▸ **Material provided**:
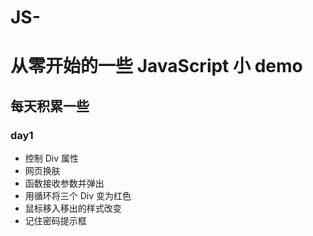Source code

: # JS-

# 从零开始的一些 JavaScript 小 demo

## 每天积累一些

### day1

- 控制 Div 属性
- 网页换肤
- 函数接收参数并弹出
- 用循环将三个 Div 变为红色
- 鼠标移入移出的样式改变
- 记住密码提示框
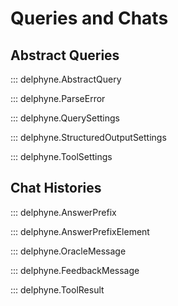 # Queries and Chats

<!-- Covers core.queries, core.chat -->

## Abstract Queries

::: delphyne.AbstractQuery

::: delphyne.ParseError

::: delphyne.QuerySettings

::: delphyne.StructuredOutputSettings

::: delphyne.ToolSettings

## Chat Histories

::: delphyne.AnswerPrefix

::: delphyne.AnswerPrefixElement

::: delphyne.OracleMessage

::: delphyne.FeedbackMessage

::: delphyne.ToolResult
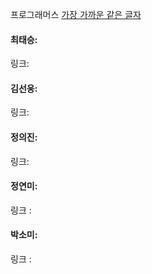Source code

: 프로그래머스 [가장 가까운 같은 글자](https://school.programmers.co.kr/learn/courses/30/lessons/142086)<br>

#### 최태승:
링크:

#### 김선웅:
링크: 

#### 정의진:
링크: 

#### 정연미:
링크 : 

#### 박소미: 
링크 :
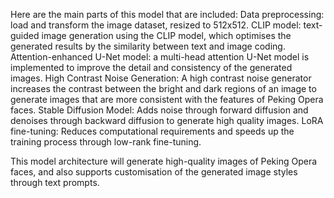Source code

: Here are the main parts of this model that are included:
Data preprocessing: load and transform the image dataset, resized to 512x512. 
CLIP model: text-guided image generation using the CLIP model, which optimises the generated results by the similarity between text and image coding. 
Attention-enhanced U-Net model: a multi-head attention U-Net model is implemented to improve the detail and consistency of the generated images. 
High Contrast Noise Generation: A high contrast noise generator increases the contrast between the bright and dark regions of an image to generate images that are more consistent with the features of Peking Opera faces. 
Stable Diffusion Model: Adds noise through forward diffusion and denoises through backward diffusion to generate high quality images. 
LoRA fine-tuning: Reduces computational requirements and speeds up the training process through low-rank fine-tuning. 

This model architecture will generate high-quality images of Peking Opera faces, and also supports customisation of the generated image styles through text prompts.
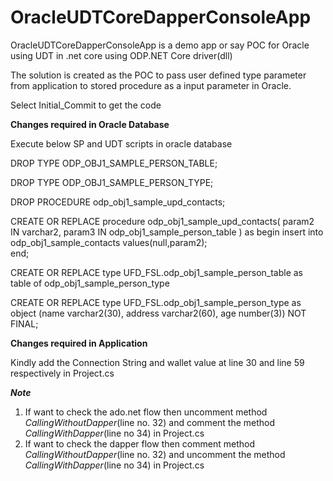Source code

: # OracleUDTCoreDapperConsoleApp

OracleUDTCoreDapperConsoleApp is a demo app or say POC for Oracle using UDT in .net core using ODP.NET Core driver(dll)

The solution is created as the POC to pass user defined type parameter from application to stored procedure as a input parameter in Oracle.

Select Initial_Commit to get the code

**Changes required in Oracle Database**

Execute below SP and UDT scripts in oracle database

DROP TYPE ODP_OBJ1_SAMPLE_PERSON_TABLE;

DROP TYPE ODP_OBJ1_SAMPLE_PERSON_TYPE;

DROP PROCEDURE odp_obj1_sample_upd_contacts;

CREATE OR REPLACE procedure odp_obj1_sample_upd_contacts(
 param2 IN     varchar2,
 param3 IN  odp_obj1_sample_person_table
) as
  begin
     insert into odp_obj1_sample_contacts values(null,param2);   
  end;


CREATE OR REPLACE type UFD_FSL.odp_obj1_sample_person_table as table of    odp_obj1_sample_person_type

CREATE OR REPLACE type UFD_FSL.odp_obj1_sample_person_type as object 
  (name varchar2(30), address varchar2(60), age number(3)) NOT FINAL;


**Changes required in Application**

Kindly add the Connection String and wallet value at line 30 and line 59 respectively in Project.cs

_**Note**_

1. If want to check the ado.net flow then uncomment method _CallingWithoutDapper_(line no. 32) and comment the method _CallingWithDapper_(line no 34) in Project.cs
2. If want to check the dapper flow then comment method _CallingWithoutDapper_(line no. 32) and uncomment the method _CallingWithDapper_(line no 34) in Project.cs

▸ **What this task involves**: Look for the line with "in Oracle Database**" in the records above. Repeat it and each line after it exactly.

▸ **Response to this task**:
**Changes required in Oracle Database**

Execute below SP and UDT scripts in oracle database

DROP TYPE ODP_OBJ1_SAMPLE_PERSON_TABLE;

DROP TYPE ODP_OBJ1_SAMPLE_PERSON_TYPE;

DROP PROCEDURE odp_obj1_sample_upd_contacts;

CREATE OR REPLACE procedure odp_obj1_sample_upd_contacts(
 param2 IN     varchar2,
 param3 IN  odp_obj1_sample_person_table
) as
  begin
     insert into odp_obj1_sample_contacts values(null,param2);   
  end;


CREATE OR REPLACE type UFD_FSL.odp_obj1_sample_person_table as table of    odp_obj1_sample_person_type

CREATE OR REPLACE type UFD_FSL.odp_obj1_sample_person_type as object 
  (name varchar2(30), address varchar2(60), age number(3)) NOT FINAL;


**Changes required in Application**

Kindly add the Connection String and wallet value at line 30 and line 59 respectively in Project.cs

_**Note**_

1. If want to check the ado.net flow then uncomment method _CallingWithoutDapper_(line no. 32) and comment the method _CallingWithDapper_(line no 34) in Project.cs
2. If want to check the dapper flow then comment method _CallingWithoutDapper_(line no. 32) and uncomment the method _CallingWithDapper_(line no 34) in Project.cs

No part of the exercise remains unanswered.